_Supplied material_
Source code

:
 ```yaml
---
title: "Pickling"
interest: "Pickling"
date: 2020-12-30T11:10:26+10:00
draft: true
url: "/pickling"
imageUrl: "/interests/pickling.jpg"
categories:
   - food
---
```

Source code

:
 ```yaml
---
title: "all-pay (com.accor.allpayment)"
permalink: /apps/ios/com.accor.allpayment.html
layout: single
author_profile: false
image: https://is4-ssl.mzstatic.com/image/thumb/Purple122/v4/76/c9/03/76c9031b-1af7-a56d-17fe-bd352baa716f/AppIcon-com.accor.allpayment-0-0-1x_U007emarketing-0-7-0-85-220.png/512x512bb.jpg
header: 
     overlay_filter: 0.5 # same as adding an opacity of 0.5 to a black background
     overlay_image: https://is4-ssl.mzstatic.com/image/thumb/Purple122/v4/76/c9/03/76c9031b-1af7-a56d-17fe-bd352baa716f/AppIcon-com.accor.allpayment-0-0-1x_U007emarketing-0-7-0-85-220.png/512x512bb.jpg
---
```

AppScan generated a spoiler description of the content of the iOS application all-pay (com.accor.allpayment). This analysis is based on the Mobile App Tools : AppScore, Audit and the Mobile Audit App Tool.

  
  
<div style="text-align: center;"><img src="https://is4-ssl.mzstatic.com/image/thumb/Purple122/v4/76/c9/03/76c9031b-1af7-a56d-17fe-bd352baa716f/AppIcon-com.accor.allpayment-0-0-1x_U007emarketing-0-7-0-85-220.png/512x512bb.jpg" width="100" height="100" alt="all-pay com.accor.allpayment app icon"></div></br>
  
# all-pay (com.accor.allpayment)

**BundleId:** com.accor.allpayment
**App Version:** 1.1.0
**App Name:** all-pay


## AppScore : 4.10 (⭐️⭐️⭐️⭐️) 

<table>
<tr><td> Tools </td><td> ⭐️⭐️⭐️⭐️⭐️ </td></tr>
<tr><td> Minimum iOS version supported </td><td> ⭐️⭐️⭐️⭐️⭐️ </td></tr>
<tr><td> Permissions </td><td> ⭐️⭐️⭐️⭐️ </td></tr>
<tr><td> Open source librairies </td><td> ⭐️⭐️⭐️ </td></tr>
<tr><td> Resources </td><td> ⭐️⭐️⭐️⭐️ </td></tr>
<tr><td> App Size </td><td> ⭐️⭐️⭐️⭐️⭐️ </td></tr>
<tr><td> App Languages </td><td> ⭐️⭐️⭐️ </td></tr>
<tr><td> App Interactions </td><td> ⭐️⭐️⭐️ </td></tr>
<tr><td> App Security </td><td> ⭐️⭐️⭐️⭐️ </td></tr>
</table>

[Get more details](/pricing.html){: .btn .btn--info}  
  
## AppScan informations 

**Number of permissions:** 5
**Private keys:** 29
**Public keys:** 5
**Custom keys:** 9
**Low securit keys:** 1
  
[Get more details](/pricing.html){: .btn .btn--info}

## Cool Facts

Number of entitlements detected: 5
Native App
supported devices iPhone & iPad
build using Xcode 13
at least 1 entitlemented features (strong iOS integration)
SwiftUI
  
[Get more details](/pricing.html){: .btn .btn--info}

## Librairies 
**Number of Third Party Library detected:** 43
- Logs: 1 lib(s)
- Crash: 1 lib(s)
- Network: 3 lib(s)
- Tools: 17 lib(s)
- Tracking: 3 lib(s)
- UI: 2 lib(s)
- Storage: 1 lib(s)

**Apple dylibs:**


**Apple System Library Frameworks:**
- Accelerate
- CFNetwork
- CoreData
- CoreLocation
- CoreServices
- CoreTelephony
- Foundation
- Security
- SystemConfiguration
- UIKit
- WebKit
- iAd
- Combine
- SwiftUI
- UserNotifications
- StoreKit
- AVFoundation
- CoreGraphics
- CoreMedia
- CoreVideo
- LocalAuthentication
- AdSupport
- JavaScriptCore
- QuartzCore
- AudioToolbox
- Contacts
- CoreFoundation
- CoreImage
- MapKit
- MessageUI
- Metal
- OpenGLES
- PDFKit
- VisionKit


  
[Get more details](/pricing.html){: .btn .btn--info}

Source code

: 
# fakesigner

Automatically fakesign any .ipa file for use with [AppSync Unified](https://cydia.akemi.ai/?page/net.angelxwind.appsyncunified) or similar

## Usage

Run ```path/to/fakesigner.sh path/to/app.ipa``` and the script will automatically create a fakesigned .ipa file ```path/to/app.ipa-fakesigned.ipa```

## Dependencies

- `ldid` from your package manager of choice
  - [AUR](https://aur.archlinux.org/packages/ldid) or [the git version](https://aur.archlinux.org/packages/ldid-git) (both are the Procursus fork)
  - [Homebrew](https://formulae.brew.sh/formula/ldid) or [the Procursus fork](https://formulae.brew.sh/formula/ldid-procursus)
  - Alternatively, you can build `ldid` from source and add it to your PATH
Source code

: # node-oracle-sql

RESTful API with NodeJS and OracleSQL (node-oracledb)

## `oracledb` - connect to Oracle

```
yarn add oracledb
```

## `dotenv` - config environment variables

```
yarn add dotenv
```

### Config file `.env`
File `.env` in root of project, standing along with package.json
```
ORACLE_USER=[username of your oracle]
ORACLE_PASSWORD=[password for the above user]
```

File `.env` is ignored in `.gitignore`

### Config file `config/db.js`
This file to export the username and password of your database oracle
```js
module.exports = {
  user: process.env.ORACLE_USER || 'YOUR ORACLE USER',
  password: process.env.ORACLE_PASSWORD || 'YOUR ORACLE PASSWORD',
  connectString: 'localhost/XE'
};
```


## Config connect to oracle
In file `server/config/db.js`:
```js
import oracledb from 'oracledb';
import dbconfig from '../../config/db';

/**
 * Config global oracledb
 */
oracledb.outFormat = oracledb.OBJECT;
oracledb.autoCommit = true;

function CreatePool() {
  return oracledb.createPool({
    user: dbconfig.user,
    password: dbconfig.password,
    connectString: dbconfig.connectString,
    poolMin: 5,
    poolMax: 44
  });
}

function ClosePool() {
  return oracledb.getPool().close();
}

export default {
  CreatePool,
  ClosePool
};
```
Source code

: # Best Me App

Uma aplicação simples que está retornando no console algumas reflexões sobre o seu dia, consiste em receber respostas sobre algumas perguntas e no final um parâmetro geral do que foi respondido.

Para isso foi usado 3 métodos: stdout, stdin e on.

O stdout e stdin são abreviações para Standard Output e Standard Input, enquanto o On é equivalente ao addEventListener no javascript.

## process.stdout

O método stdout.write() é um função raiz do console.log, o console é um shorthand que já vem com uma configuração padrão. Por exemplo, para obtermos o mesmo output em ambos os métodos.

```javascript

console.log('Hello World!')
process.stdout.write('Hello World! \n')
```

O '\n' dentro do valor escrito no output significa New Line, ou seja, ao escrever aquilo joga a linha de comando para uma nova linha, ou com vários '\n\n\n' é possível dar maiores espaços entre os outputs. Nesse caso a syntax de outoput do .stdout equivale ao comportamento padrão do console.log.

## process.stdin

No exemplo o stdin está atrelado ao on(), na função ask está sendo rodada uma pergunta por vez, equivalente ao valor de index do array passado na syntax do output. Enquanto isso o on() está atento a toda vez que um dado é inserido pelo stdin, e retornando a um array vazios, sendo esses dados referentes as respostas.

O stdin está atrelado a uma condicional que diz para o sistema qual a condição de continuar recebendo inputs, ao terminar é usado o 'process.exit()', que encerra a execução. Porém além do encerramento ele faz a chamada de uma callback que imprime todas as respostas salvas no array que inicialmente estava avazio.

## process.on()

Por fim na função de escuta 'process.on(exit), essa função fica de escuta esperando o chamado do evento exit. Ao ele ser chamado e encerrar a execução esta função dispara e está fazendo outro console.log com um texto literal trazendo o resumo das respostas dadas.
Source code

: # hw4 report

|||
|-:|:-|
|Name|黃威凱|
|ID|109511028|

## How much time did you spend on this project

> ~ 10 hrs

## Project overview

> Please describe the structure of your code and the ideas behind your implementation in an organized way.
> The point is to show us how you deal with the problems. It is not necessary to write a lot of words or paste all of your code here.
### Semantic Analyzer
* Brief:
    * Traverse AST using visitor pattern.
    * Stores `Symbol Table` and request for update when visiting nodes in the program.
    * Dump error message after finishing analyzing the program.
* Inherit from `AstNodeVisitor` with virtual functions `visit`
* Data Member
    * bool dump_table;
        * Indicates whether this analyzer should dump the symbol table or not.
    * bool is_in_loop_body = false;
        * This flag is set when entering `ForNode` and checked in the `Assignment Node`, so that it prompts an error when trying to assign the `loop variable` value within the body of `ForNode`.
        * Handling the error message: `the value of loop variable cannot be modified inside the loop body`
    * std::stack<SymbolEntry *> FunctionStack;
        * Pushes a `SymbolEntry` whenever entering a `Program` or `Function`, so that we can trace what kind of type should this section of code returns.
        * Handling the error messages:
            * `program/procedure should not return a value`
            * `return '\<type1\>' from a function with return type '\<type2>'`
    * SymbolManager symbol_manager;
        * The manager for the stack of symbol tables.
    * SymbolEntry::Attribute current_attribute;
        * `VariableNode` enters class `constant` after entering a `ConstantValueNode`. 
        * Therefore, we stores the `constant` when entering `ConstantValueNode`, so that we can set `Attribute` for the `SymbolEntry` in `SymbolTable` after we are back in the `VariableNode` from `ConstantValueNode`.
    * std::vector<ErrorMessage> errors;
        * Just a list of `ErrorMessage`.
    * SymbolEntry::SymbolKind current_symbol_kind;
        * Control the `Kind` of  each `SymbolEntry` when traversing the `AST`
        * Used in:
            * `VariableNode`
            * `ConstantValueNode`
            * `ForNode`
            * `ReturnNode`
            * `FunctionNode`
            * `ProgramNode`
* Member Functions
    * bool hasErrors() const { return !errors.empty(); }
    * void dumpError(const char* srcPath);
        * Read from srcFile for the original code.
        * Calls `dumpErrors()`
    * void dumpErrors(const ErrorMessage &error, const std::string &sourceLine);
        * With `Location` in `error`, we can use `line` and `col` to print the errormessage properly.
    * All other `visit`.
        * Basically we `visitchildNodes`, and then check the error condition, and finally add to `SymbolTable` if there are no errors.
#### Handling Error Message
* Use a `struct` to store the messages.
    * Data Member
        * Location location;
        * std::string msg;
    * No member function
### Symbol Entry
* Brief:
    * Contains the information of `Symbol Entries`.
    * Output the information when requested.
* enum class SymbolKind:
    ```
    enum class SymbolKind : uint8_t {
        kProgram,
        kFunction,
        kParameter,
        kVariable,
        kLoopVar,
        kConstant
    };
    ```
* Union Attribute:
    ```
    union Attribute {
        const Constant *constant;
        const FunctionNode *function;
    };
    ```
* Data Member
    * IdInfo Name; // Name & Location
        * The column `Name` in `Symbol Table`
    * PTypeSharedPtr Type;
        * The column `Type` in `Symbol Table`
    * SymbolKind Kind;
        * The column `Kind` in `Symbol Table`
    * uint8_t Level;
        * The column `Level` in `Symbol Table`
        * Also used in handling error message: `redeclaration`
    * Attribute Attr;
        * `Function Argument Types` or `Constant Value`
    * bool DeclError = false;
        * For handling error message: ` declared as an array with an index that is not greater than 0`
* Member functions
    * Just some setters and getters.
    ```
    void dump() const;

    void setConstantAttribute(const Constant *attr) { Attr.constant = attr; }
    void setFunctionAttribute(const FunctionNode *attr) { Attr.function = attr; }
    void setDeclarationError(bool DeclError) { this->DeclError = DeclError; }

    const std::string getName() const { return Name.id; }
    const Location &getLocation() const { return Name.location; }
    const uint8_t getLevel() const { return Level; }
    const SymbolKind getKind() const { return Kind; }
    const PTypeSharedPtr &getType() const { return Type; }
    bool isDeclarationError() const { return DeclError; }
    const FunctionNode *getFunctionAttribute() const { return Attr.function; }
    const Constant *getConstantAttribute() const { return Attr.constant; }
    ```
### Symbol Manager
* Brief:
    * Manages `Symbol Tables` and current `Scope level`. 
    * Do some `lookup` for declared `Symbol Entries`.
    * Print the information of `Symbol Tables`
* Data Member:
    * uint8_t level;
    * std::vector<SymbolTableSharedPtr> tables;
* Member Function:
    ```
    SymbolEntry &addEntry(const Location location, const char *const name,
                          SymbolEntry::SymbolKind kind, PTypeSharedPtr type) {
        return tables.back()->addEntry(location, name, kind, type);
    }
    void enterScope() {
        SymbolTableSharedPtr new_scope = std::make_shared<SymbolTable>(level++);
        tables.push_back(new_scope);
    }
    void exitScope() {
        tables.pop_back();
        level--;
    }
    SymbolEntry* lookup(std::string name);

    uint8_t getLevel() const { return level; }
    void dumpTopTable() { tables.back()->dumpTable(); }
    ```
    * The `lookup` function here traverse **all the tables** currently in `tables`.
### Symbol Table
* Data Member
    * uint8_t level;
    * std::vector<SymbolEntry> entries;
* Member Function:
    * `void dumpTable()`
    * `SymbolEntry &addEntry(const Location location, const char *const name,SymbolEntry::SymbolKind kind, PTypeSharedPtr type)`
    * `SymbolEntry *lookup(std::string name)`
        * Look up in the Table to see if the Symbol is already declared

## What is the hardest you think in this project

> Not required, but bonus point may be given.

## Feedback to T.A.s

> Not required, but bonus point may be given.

_What to produce_
From the entries above, copy out every line where the string "PTypeSharedPtr" appears.

_Result for this task_
    * PTypeSharedPtr Type;
    const PTypeSharedPtr &getType() const { return Type; }
                          SymbolEntry::SymbolKind kind, PTypeSharedPtr type) {
    * `SymbolEntry &addEntry(const Location location, const char *const name,SymbolEntry::SymbolKind kind, PTypeSharedPtr type)`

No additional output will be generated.